Please retype every record below exactly, leaving the pictures out.
---
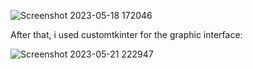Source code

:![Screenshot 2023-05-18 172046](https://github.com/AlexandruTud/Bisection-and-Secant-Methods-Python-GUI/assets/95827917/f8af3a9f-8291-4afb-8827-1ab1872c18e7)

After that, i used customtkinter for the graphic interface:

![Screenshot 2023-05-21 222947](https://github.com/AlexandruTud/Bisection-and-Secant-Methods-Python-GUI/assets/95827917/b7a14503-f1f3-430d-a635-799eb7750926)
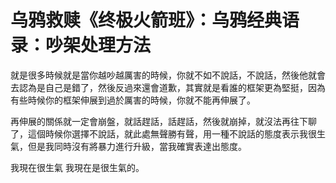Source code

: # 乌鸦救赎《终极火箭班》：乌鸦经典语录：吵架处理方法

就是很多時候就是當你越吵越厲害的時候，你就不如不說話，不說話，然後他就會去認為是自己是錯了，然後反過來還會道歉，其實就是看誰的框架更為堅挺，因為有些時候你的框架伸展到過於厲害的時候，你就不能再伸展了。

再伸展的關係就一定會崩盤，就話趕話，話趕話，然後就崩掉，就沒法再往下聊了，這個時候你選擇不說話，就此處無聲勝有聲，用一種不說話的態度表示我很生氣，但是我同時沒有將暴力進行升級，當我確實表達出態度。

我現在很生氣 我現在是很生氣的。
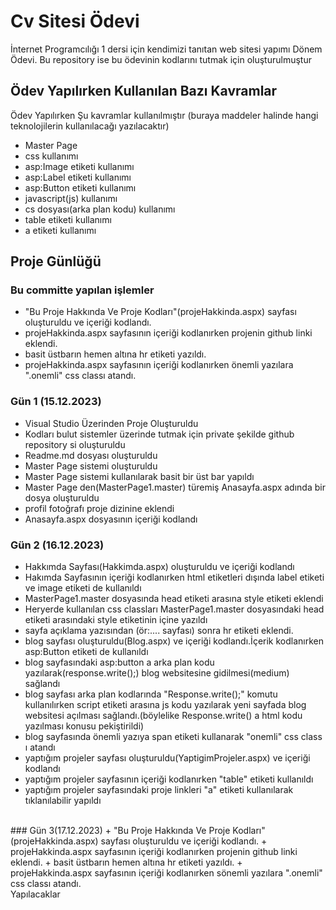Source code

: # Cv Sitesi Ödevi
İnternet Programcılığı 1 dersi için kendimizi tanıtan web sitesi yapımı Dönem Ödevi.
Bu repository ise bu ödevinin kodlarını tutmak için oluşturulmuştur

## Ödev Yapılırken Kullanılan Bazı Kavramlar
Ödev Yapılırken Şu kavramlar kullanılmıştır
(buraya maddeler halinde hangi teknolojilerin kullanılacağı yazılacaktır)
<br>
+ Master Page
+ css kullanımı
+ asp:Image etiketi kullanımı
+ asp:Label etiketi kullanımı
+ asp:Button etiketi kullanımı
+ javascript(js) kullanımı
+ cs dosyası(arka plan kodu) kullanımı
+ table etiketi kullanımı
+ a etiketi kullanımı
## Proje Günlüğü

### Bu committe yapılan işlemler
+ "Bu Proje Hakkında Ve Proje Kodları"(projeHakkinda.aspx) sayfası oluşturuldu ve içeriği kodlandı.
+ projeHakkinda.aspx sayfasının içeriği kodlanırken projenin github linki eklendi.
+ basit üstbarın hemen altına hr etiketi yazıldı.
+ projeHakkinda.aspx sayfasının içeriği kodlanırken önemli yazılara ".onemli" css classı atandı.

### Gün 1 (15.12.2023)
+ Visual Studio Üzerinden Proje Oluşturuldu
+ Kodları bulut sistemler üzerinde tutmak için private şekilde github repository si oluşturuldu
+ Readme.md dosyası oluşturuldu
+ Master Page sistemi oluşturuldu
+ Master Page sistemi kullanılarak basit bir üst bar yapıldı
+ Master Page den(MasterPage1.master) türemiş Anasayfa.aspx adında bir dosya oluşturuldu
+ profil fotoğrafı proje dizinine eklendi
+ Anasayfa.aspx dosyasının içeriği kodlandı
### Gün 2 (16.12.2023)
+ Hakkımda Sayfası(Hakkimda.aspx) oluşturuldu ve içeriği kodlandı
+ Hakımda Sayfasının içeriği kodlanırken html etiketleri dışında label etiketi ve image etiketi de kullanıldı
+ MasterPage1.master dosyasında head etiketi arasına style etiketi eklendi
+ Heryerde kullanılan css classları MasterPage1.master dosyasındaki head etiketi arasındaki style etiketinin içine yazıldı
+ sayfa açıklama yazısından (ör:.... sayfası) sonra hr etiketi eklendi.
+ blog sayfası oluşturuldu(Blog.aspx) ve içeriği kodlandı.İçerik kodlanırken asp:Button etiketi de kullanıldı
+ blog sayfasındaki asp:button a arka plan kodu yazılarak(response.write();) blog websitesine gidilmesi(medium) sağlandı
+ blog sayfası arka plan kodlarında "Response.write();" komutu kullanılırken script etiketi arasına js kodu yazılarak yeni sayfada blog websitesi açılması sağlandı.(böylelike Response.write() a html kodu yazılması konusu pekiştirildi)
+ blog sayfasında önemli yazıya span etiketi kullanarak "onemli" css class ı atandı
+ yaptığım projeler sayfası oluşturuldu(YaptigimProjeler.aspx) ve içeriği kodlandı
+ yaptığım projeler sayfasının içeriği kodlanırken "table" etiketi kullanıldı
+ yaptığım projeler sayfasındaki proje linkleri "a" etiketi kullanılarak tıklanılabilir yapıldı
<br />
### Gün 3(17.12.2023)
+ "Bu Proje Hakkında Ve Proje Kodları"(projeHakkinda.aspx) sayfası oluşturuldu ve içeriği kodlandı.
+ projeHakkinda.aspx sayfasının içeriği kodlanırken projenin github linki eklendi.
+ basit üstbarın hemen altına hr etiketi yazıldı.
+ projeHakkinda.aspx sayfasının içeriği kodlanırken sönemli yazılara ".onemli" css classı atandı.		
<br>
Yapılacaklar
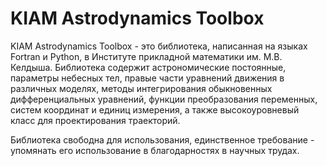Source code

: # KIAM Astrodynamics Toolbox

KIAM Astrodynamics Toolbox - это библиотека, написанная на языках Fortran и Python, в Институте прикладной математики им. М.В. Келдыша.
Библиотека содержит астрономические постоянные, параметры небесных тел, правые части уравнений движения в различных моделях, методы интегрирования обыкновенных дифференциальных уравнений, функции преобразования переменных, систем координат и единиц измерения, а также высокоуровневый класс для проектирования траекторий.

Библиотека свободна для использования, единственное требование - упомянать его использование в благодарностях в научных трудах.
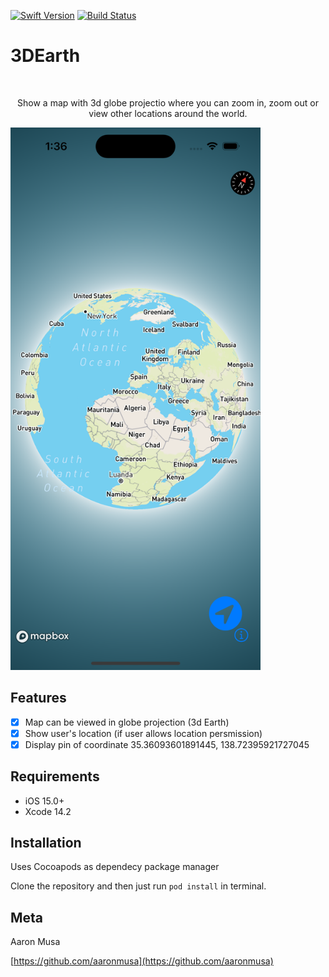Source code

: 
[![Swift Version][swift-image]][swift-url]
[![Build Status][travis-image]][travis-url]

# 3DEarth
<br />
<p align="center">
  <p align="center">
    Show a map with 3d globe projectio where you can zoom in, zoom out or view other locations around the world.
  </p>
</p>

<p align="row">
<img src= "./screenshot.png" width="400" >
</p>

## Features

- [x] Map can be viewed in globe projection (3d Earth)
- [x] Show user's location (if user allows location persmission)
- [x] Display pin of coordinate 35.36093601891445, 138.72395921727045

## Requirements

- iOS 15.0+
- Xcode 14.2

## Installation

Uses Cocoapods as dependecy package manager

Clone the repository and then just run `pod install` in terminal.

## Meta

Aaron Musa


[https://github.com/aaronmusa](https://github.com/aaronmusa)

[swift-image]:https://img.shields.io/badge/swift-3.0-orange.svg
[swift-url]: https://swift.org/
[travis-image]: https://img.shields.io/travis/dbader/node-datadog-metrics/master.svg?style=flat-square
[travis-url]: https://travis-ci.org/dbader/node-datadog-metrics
---
* **WRITTEN ANSWER**
Source code

:![Screenshot 2023-05-18 172046](https://github.com/AlexandruTud/Bisection-and-Secant-Methods-Python-GUI/assets/95827917/f8af3a9f-8291-4afb-8827-1ab1872c18e7)

After that, i used customtkinter for the graphic interface:

![Screenshot 2023-05-21 222947](https://github.com/AlexandruTud/Bisection-and-Secant-Methods-Python-GUI/assets/95827917/b7a14503-f1f3-430d-a635-799eb7750926)
Source code

: # 乌鸦救赎《终极火箭班》：乌鸦经典语录：吵架处理方法

就是很多時候就是當你越吵越厲害的時候，你就不如不說話，不說話，然後他就會去認為是自己是錯了，然後反過來還會道歉，其實就是看誰的框架更為堅挺，因為有些時候你的框架伸展到過於厲害的時候，你就不能再伸展了。

再伸展的關係就一定會崩盤，就話趕話，話趕話，然後就崩掉，就沒法再往下聊了，這個時候你選擇不說話，就此處無聲勝有聲，用一種不說話的態度表示我很生氣，但是我同時沒有將暴力進行升級，當我確實表達出態度。

我現在很生氣 我現在是很生氣的。
Source code

: # Cv Sitesi Ödevi
İnternet Programcılığı 1 dersi için kendimizi tanıtan web sitesi yapımı Dönem Ödevi.
Bu repository ise bu ödevinin kodlarını tutmak için oluşturulmuştur

## Ödev Yapılırken Kullanılan Bazı Kavramlar
Ödev Yapılırken Şu kavramlar kullanılmıştır
(buraya maddeler halinde hangi teknolojilerin kullanılacağı yazılacaktır)
<br>
+ Master Page
+ css kullanımı
+ asp:Image etiketi kullanımı
+ asp:Label etiketi kullanımı
+ asp:Button etiketi kullanımı
+ javascript(js) kullanımı
+ cs dosyası(arka plan kodu) kullanımı
+ table etiketi kullanımı
+ a etiketi kullanımı
## Proje Günlüğü

### Bu committe yapılan işlemler
+ "Bu Proje Hakkında Ve Proje Kodları"(projeHakkinda.aspx) sayfası oluşturuldu ve içeriği kodlandı.
+ projeHakkinda.aspx sayfasının içeriği kodlanırken projenin github linki eklendi.
+ basit üstbarın hemen altına hr etiketi yazıldı.
+ projeHakkinda.aspx sayfasının içeriği kodlanırken önemli yazılara ".onemli" css classı atandı.

### Gün 1 (15.12.2023)
+ Visual Studio Üzerinden Proje Oluşturuldu
+ Kodları bulut sistemler üzerinde tutmak için private şekilde github repository si oluşturuldu
+ Readme.md dosyası oluşturuldu
+ Master Page sistemi oluşturuldu
+ Master Page sistemi kullanılarak basit bir üst bar yapıldı
+ Master Page den(MasterPage1.master) türemiş Anasayfa.aspx adında bir dosya oluşturuldu
+ profil fotoğrafı proje dizinine eklendi
+ Anasayfa.aspx dosyasının içeriği kodlandı
### Gün 2 (16.12.2023)
+ Hakkımda Sayfası(Hakkimda.aspx) oluşturuldu ve içeriği kodlandı
+ Hakımda Sayfasının içeriği kodlanırken html etiketleri dışında label etiketi ve image etiketi de kullanıldı
+ MasterPage1.master dosyasında head etiketi arasına style etiketi eklendi
+ Heryerde kullanılan css classları MasterPage1.master dosyasındaki head etiketi arasındaki style etiketinin içine yazıldı
+ sayfa açıklama yazısından (ör:.... sayfası) sonra hr etiketi eklendi.
+ blog sayfası oluşturuldu(Blog.aspx) ve içeriği kodlandı.İçerik kodlanırken asp:Button etiketi de kullanıldı
+ blog sayfasındaki asp:button a arka plan kodu yazılarak(response.write();) blog websitesine gidilmesi(medium) sağlandı
+ blog sayfası arka plan kodlarında "Response.write();" komutu kullanılırken script etiketi arasına js kodu yazılarak yeni sayfada blog websitesi açılması sağlandı.(böylelike Response.write() a html kodu yazılması konusu pekiştirildi)
+ blog sayfasında önemli yazıya span etiketi kullanarak "onemli" css class ı atandı
+ yaptığım projeler sayfası oluşturuldu(YaptigimProjeler.aspx) ve içeriği kodlandı
+ yaptığım projeler sayfasının içeriği kodlanırken "table" etiketi kullanıldı
+ yaptığım projeler sayfasındaki proje linkleri "a" etiketi kullanılarak tıklanılabilir yapıldı
<br />
### Gün 3(17.12.2023)
+ "Bu Proje Hakkında Ve Proje Kodları"(projeHakkinda.aspx) sayfası oluşturuldu ve içeriği kodlandı.
+ projeHakkinda.aspx sayfasının içeriği kodlanırken projenin github linki eklendi.
+ basit üstbarın hemen altına hr etiketi yazıldı.
+ projeHakkinda.aspx sayfasının içeriği kodlanırken sönemli yazılara ".onemli" css classı atandı.		
<br>
Yapılacaklar
Source code

: # KIAM Astrodynamics Toolbox

KIAM Astrodynamics Toolbox - это библиотека, написанная на языках Fortran и Python, в Институте прикладной математики им. М.В. Келдыша.
Библиотека содержит астрономические постоянные, параметры небесных тел, правые части уравнений движения в различных моделях, методы интегрирования обыкновенных дифференциальных уравнений, функции преобразования переменных, систем координат и единиц измерения, а также высокоуровневый класс для проектирования траекторий.

Библиотека свободна для использования, единственное требование - упомянать его использование в благодарностях в научных трудах.
Source code

: 
[![Swift Version][swift-image]][swift-url]
[![Build Status][travis-image]][travis-url]

# 3DEarth
<br />
<p align="center">
  <p align="center">
    Show a map with 3d globe projectio where you can zoom in, zoom out or view other locations around the world.
  </p>
</p>

<p align="row">
<img src= "./screenshot.png" width="400" >
</p>

## Features

- [x] Map can be viewed in globe projection (3d Earth)
- [x] Show user's location (if user allows location persmission)
- [x] Display pin of coordinate 35.36093601891445, 138.72395921727045

## Requirements

- iOS 15.0+
- Xcode 14.2

## Installation

Uses Cocoapods as dependecy package manager

Clone the repository and then just run `pod install` in terminal.

## Meta

Aaron Musa


[https://github.com/aaronmusa](https://github.com/aaronmusa)

[swift-image]:https://img.shields.io/badge/swift-3.0-orange.svg
[swift-url]: https://swift.org/
[travis-image]: https://img.shields.io/travis/dbader/node-datadog-metrics/master.svg?style=flat-square
[travis-url]: https://travis-ci.org/dbader/node-datadog-metrics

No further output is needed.